NRS 78.7502(1) provides that a corporation may indemnify any person who was or is a party or is threatened to be made a party to any threatened, pending or completed action, suit or proceeding, whether civil, criminal, administrative or investigative (except an action by or in the right of the corporation) by reason of the fact that the person is or was a director, officer, employee or agent of the corporation or is or was serving at the request of the corporation as a director, officer, employee or agent of another corporation, partnership, joint venture, trust or other enterprise against expenses (including attorneys’ fees), judgments, fines and amounts paid in settlement actually and reasonably incurred by the person in connection with such action, suit or proceeding if the person is not liable pursuant to NRS 78.138 or the person acted in good faith and in a manner which the person reasonably believed to be in or not opposed to the best interests of the corporation, and, with respect to any criminal action or proceeding, had no reasonable cause to believe the conduct was unlawful.

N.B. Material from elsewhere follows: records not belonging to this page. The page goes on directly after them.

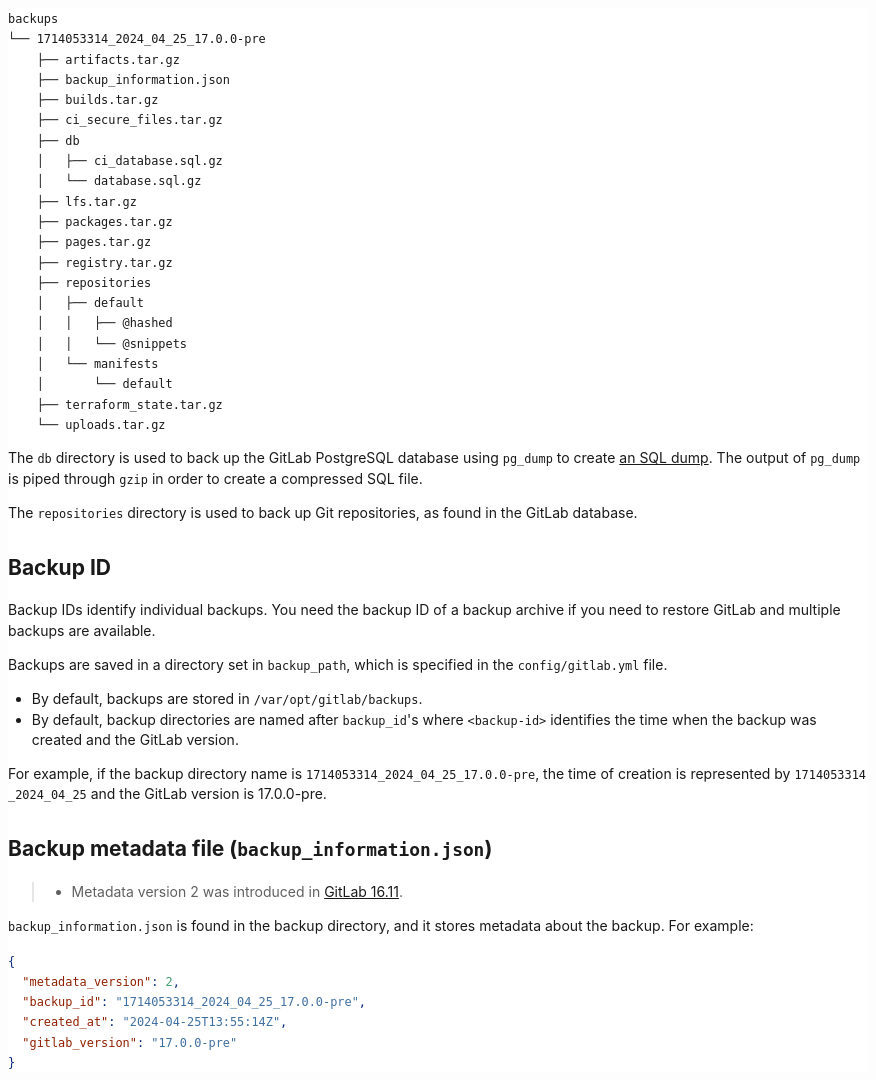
 ```plaintext
backups
└── 1714053314_2024_04_25_17.0.0-pre
    ├── artifacts.tar.gz
    ├── backup_information.json
    ├── builds.tar.gz
    ├── ci_secure_files.tar.gz
    ├── db
    │   ├── ci_database.sql.gz
    │   └── database.sql.gz
    ├── lfs.tar.gz
    ├── packages.tar.gz
    ├── pages.tar.gz
    ├── registry.tar.gz
    ├── repositories
    │   ├── default
    │   │   ├── @hashed
    │   │   └── @snippets
    │   └── manifests
    │       └── default
    ├── terraform_state.tar.gz
    └── uploads.tar.gz
```

The `db` directory is used to back up the GitLab PostgreSQL database using `pg_dump` to create [an SQL dump](https://www.postgresql.org/docs/14/backup-dump.html). The output of `pg_dump` is piped through `gzip` in order to create a compressed SQL file.

The `repositories` directory is used to back up Git repositories, as found in the GitLab database.

## Backup ID

Backup IDs identify individual backups. You need the backup ID of a backup archive if you need to restore GitLab and multiple backups are available.

Backups are saved in a directory set in `backup_path`, which is specified in the `config/gitlab.yml` file.

- By default, backups are stored in `/var/opt/gitlab/backups`.
- By default, backup directories are named after `backup_id`'s where `<backup-id>` identifies the time when the backup was created and the GitLab version.

For example, if the backup directory name is `1714053314_2024_04_25_17.0.0-pre`, the time of creation is represented by `1714053314_2024_04_25` and the GitLab version is 17.0.0-pre.

## Backup metadata file (`backup_information.json`)

> - Metadata version 2 was introduced in [GitLab 16.11](https://gitlab.com/gitlab-org/gitlab/-/merge_requests/149441).

`backup_information.json` is found in the backup directory, and it stores metadata about the backup. For example:

```json
{
  "metadata_version": 2,
  "backup_id": "1714053314_2024_04_25_17.0.0-pre",
  "created_at": "2024-04-25T13:55:14Z",
  "gitlab_version": "17.0.0-pre"
}
```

NRS 78.7502(2) provides that a corporation may indemnify any person who was or is a party or is threatened to be made a party to any threatened, pending or completed action or suit by or in the right of the corporation to procure a judgment in its favor by reason of the fact that the person is or was a director, officer, employee or agent of the corporation, or is or was serving at the request of the corporation as a director, officer, employee or agent of another corporation, partnership, joint venture, trust or other enterprise against expenses (including amounts paid in settlement and attorneys’ fees actually and reasonably incurred by the person) in connection with the defense or settlement of such action or suit if the person is not liable pursuant to NRS 78.138 or acted in good faith and in a manner which he or she reasonably believed to be in or not opposed to the best interests of the corporation, except that no indemnification may be made in respect of any claim, issue or matter as to which such person has been adjudged by a court of competent jurisdiction to be liable to the corporation or for amounts paid in settlement to the corporation, unless and only to the extent that the court in which such action or suit was brought or other court of competent jurisdiction determines upon application that in view of all the circumstances, the person is fairly and reasonably entitled to indemnity for such expenses as the court deems proper.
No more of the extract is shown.